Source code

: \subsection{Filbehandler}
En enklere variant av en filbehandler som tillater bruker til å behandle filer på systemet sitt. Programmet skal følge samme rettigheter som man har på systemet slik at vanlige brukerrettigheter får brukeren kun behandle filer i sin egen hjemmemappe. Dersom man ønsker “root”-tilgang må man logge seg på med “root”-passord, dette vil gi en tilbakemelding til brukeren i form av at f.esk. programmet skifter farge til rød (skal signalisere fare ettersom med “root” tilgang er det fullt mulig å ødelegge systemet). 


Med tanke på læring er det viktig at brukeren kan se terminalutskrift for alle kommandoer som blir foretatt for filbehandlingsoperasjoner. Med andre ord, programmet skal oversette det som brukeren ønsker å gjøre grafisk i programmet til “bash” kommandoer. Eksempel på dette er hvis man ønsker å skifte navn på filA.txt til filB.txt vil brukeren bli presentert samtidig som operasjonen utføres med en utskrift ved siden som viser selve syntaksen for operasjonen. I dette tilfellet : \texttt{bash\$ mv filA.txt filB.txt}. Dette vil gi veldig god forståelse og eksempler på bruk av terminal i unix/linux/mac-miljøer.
* * *
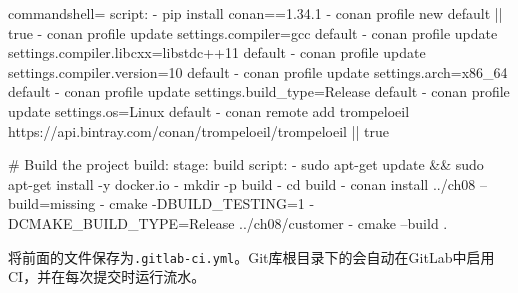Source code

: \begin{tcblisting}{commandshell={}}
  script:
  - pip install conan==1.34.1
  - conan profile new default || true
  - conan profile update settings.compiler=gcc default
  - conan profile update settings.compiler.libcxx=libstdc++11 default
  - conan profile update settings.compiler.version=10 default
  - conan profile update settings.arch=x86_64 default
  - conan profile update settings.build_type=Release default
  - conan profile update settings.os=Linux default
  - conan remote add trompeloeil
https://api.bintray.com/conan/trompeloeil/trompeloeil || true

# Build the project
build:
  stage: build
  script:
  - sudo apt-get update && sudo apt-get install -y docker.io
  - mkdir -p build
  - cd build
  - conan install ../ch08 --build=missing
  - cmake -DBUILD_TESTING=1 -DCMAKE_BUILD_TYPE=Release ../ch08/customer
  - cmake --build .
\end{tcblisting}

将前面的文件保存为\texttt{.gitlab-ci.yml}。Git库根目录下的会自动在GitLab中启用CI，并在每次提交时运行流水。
* * *
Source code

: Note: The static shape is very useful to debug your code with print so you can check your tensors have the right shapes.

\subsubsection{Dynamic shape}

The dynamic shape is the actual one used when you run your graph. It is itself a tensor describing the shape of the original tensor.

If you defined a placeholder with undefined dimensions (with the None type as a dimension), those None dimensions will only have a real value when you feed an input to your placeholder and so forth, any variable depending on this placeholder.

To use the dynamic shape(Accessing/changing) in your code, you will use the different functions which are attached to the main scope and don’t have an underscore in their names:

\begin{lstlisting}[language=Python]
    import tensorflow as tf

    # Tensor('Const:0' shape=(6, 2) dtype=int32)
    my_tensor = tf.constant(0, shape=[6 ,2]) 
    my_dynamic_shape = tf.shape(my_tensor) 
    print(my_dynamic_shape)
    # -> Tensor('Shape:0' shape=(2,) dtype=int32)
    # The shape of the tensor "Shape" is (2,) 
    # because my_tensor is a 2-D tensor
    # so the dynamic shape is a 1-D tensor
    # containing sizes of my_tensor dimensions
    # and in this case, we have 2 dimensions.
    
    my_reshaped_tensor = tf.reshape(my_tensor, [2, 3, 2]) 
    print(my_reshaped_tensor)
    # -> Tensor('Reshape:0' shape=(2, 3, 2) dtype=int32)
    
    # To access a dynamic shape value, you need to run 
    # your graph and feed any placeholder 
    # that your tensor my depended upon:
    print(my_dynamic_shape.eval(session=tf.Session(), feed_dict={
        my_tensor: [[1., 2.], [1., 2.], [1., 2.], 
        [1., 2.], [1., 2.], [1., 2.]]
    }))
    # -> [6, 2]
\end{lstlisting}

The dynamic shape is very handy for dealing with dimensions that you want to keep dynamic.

What to produce: What you return must be an exact retyping of the lines above starting at the line with "- conan install ../ch08 --build=missing" and ending at the line with "将前面的文件保存为\text", and nothing besides.

Task output:
  - conan install ../ch08 --build=missing
  - cmake -DBUILD_TESTING=1 -DCMAKE_BUILD_TYPE=Release ../ch08/customer
  - cmake --build .
\end{tcblisting}

将前面的文件保存为\texttt{.gitlab-ci.yml}。Git库根目录下的会自动在GitLab中启用CI，并在每次提交时运行流水。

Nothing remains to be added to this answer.